Plus précisément, en quoi le projet a-t-il consisté ?
C. H. : Nous avons proposé d’augmenter les surfaces de plancher avec des extensions extérieures d’une profondeur de 4 m. Elles sont en appui horizontal sur les bâtiments existants, mais reposent sur leurs propres fondations avec des micro-pieux allant jusqu’à 25 m de profondeur.
Pour un T3, la surface est ainsi passée de 56 m² à 110 m². L’extension extérieure constitue un “jardin d’hiver”, clôturé par des baies vitrées, qui joue un rôle de régulateur thermique.
En été, il protège l’appartement du rayonnement solaire direct et, en hiver, il l’isole du froid. Les gains sont multiples. Nous avons constaté une réduction de 60 % de la consommation d’énergie, mais il faut aussi prendre en compte le gain d’espace et de lumière. Globalement, le confort d’usage est bien supérieur.
Quel rôle le béton a-t-il joué dans ce processus ?
C. H. : Le béton a contribué indirectement à la performance énergétique puisqu’il a permis l’extension des planchers qui produisent cet “effet de casquette”. Une structure métallique pouvait être envisagée, mais sa faible stabilité au feu aurait impliqué de lourds dispositifs de second œuvre. Le béton est beaucoup plus stable au feu, plus simple à mettre en œuvre et moins cher.
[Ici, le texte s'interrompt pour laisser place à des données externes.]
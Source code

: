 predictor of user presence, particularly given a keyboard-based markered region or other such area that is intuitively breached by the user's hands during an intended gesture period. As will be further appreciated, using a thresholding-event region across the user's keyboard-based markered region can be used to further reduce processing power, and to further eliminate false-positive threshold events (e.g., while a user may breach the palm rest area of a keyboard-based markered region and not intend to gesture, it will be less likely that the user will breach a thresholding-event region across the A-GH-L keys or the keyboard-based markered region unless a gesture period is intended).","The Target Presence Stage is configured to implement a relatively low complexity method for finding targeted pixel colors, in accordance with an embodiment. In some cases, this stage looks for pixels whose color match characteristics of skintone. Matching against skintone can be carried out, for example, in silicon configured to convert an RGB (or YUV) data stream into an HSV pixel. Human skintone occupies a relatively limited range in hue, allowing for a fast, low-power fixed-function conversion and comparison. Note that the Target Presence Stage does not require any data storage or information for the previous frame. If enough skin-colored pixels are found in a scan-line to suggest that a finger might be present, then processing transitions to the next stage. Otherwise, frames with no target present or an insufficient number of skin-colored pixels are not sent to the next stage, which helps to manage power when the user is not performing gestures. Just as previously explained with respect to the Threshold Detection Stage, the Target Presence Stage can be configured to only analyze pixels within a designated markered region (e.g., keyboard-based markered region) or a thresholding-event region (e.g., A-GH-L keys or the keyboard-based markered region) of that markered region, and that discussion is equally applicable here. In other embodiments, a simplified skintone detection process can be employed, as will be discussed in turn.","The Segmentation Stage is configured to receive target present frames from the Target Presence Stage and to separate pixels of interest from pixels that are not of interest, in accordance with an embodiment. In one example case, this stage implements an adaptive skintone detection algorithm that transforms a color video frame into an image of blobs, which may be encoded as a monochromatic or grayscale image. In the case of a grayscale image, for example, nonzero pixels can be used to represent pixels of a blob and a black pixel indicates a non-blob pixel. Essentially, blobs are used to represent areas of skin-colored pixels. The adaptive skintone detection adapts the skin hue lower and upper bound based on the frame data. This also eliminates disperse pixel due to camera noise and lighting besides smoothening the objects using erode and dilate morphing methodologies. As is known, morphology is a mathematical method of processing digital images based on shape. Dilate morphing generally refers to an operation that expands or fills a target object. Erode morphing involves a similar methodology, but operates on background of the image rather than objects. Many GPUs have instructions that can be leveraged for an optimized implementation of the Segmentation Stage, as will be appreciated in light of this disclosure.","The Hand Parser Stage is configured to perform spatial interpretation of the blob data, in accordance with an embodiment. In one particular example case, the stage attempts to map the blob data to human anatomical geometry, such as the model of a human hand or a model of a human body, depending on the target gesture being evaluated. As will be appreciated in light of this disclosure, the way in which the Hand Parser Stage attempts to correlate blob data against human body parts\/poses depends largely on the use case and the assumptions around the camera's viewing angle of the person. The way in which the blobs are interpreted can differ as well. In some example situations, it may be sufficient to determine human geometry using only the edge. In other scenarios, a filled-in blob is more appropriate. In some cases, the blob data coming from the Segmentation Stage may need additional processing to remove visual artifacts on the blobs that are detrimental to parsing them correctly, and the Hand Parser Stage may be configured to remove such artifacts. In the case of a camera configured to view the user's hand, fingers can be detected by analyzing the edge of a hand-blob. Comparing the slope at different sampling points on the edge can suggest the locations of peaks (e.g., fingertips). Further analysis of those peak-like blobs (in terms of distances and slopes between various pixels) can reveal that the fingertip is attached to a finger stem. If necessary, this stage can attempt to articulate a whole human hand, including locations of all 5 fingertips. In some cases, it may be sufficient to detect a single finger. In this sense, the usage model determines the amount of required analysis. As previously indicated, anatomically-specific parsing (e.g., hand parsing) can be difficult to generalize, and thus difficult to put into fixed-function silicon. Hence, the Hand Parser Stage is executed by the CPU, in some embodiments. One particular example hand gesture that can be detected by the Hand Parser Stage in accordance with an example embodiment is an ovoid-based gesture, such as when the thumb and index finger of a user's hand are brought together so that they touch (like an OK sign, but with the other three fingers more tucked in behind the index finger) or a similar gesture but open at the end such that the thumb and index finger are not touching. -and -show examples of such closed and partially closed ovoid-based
Les habitants étaient-ils satisfaits ?
C. H. : Les résidents ont pu visiter un logement prototype avant les travaux, qui ont commencé en 2013 et se sont achevés en 2016. Tout s’est déroulé en site occupé. Depuis la fin de l’opération, ils se sont approprié leur jardin d’hiver, profitent d’un gain de place notable mais aussi d’une meilleure qualité de vie.
Cette expérience est-elle transposable à d’autres projets ?
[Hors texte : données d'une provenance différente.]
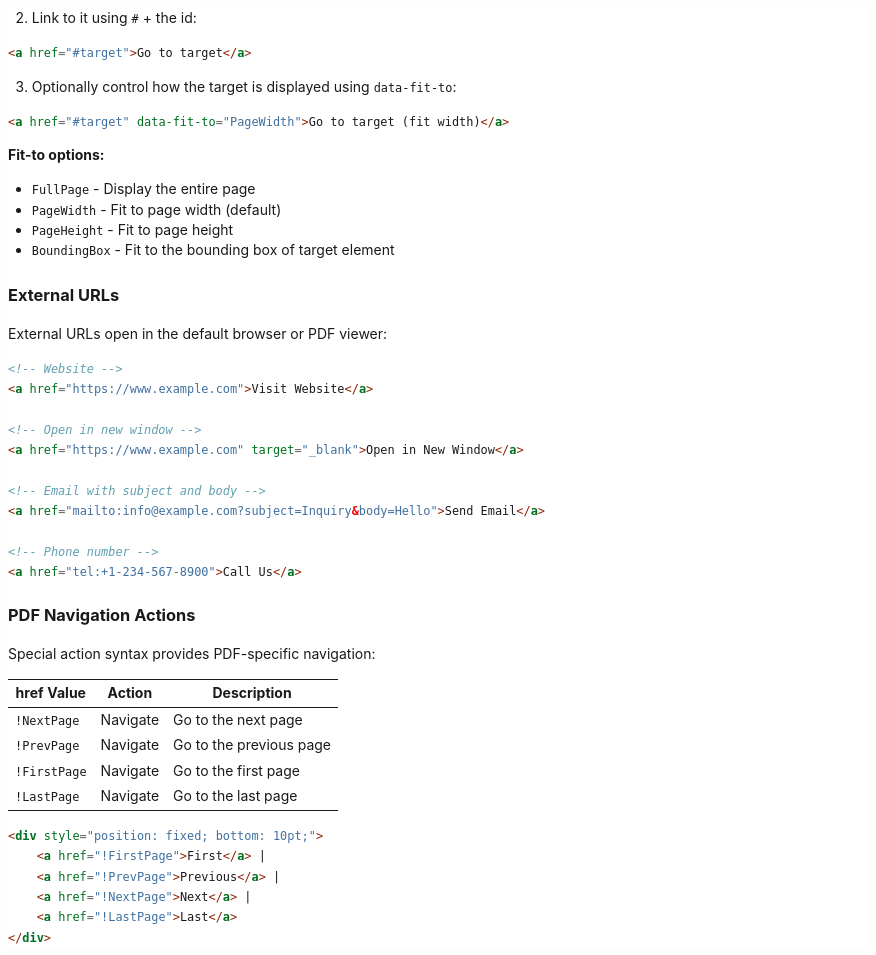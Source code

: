 2. Link to it using `#` + the id:
```html
<a href="#target">Go to target</a>
```

3. Optionally control how the target is displayed using `data-fit-to`:
```html
<a href="#target" data-fit-to="PageWidth">Go to target (fit width)</a>
```

**Fit-to options:**
- `FullPage` - Display the entire page
- `PageWidth` - Fit to page width (default)
- `PageHeight` - Fit to page height
- `BoundingBox` - Fit to the bounding box of target element

### External URLs

External URLs open in the default browser or PDF viewer:

```html
<!-- Website -->
<a href="https://www.example.com">Visit Website</a>

<!-- Open in new window -->
<a href="https://www.example.com" target="_blank">Open in New Window</a>

<!-- Email with subject and body -->
<a href="mailto:info@example.com?subject=Inquiry&body=Hello">Send Email</a>

<!-- Phone number -->
<a href="tel:+1-234-567-8900">Call Us</a>
```

### PDF Navigation Actions

Special action syntax provides PDF-specific navigation:

| href Value | Action | Description |
|-----------|--------|-------------|
| `!NextPage` | Navigate | Go to the next page |
| `!PrevPage` | Navigate | Go to the previous page |
| `!FirstPage` | Navigate | Go to the first page |
| `!LastPage` | Navigate | Go to the last page |

```html
<div style="position: fixed; bottom: 10pt;">
    <a href="!FirstPage">First</a> |
    <a href="!PrevPage">Previous</a> |
    <a href="!NextPage">Next</a> |
    <a href="!LastPage">Last</a>
</div>
```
C. H. : Ce type de dispositif peut être mis en œuvre dans différents cas de figure : les bâtiments d’habitation collectifs, mais aussi les copropriétés dégradées et, plus globalement, toutes les structures qui doivent être rénovées ou transformées. L’exemple emblématique de ce processus est la rénovation-extension de la tour Bois-le-Prêtre, dans le XVIIe arrondissement de Paris, conçue par Anne Lacaton, Jean-Philippe Vassal et Frédéric Druot.
Dans quelle mesure ce dispositif peut-il influencer les politiques de rénovation de l’habitat ?
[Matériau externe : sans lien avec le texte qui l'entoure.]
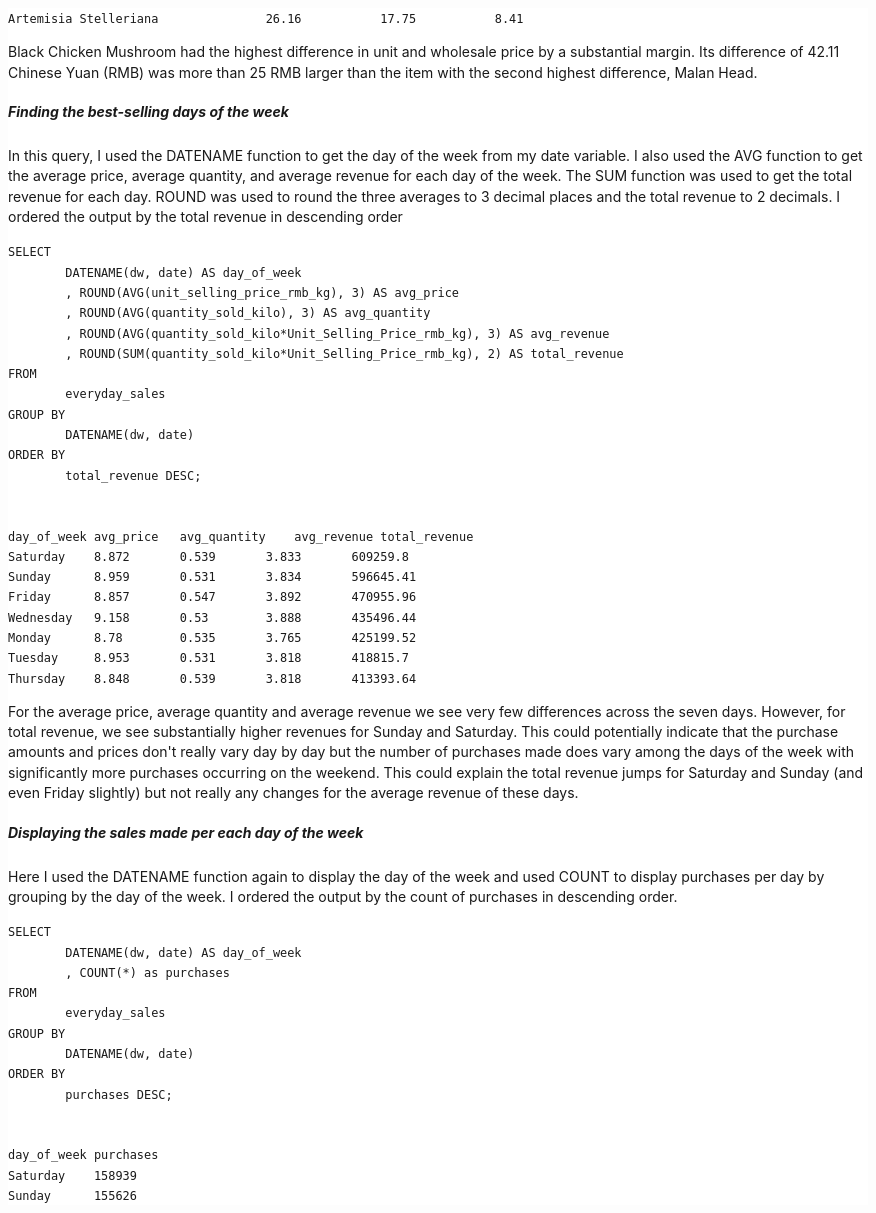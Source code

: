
 ```
Artemisia Stelleriana				26.16			17.75			8.41
```

Black Chicken Mushroom had the highest difference in unit and wholesale price by a substantial margin. Its difference of 42.11 Chinese Yuan (RMB) was more than 25 RMB larger than the item with the second highest difference, Malan Head.

##### Finding the best-selling days of the week
In this query, I used the DATENAME function to get the day of the week from my date variable. I also used the AVG function to get the average price, average quantity, and average revenue for each day of the week. The SUM function was used to get the total revenue for each day. ROUND was used to round the three averages to 3 decimal places and the total revenue to 2 decimals. I ordered the output by the total revenue in descending order

```
SELECT
		DATENAME(dw, date) AS day_of_week
		, ROUND(AVG(unit_selling_price_rmb_kg), 3) AS avg_price
		, ROUND(AVG(quantity_sold_kilo), 3) AS avg_quantity
		, ROUND(AVG(quantity_sold_kilo*Unit_Selling_Price_rmb_kg), 3) AS avg_revenue
		, ROUND(SUM(quantity_sold_kilo*Unit_Selling_Price_rmb_kg), 2) AS total_revenue
FROM 
		everyday_sales
GROUP BY 
		DATENAME(dw, date)
ORDER BY 
		total_revenue DESC;


day_of_week	avg_price	avg_quantity	avg_revenue	total_revenue
Saturday	8.872		0.539		3.833		609259.8
Sunday		8.959		0.531		3.834		596645.41
Friday		8.857		0.547		3.892		470955.96
Wednesday	9.158		0.53		3.888		435496.44
Monday		8.78		0.535		3.765		425199.52
Tuesday		8.953		0.531		3.818		418815.7
Thursday	8.848		0.539		3.818		413393.64
```
For the average price, average quantity and average revenue we see very few differences across the seven days. However, for total revenue, we see substantially higher revenues for Sunday and Saturday. This could potentially indicate that the purchase amounts and prices don't really vary day by day but the number of purchases made does vary among the days of the week with significantly more purchases occurring on the weekend. This could explain the total revenue jumps for Saturday and Sunday (and even Friday slightly) but not really any changes for the average revenue of these days.

##### Displaying the sales made per each day of the week
Here I used the DATENAME function again to display the day of the week and used COUNT to display purchases per day by grouping by the day of the week. I ordered the output by the count of purchases in descending order.

```
SELECT 
		DATENAME(dw, date) AS day_of_week
		, COUNT(*) as purchases
FROM 
		everyday_sales
GROUP BY 
		DATENAME(dw, date)
ORDER BY 
		purchases DESC;


day_of_week	purchases
Saturday	158939
Sunday		155626
```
C. H. : Nous proposons une alternative à la politique de démolition-reconstruction. Avec trois avantages : elle évite la brutalité inhérente à la démolition ; elle tire parti du potentiel de transformation des logements actuels ; et elle est quatre fois moins chère.
Le dispositif de démolition/reconstruction coûte 200 K€ par logement alors que le nôtre revient à 50 K€. Mais il faut encore une prise de conscience pour faire évoluer les mentalités.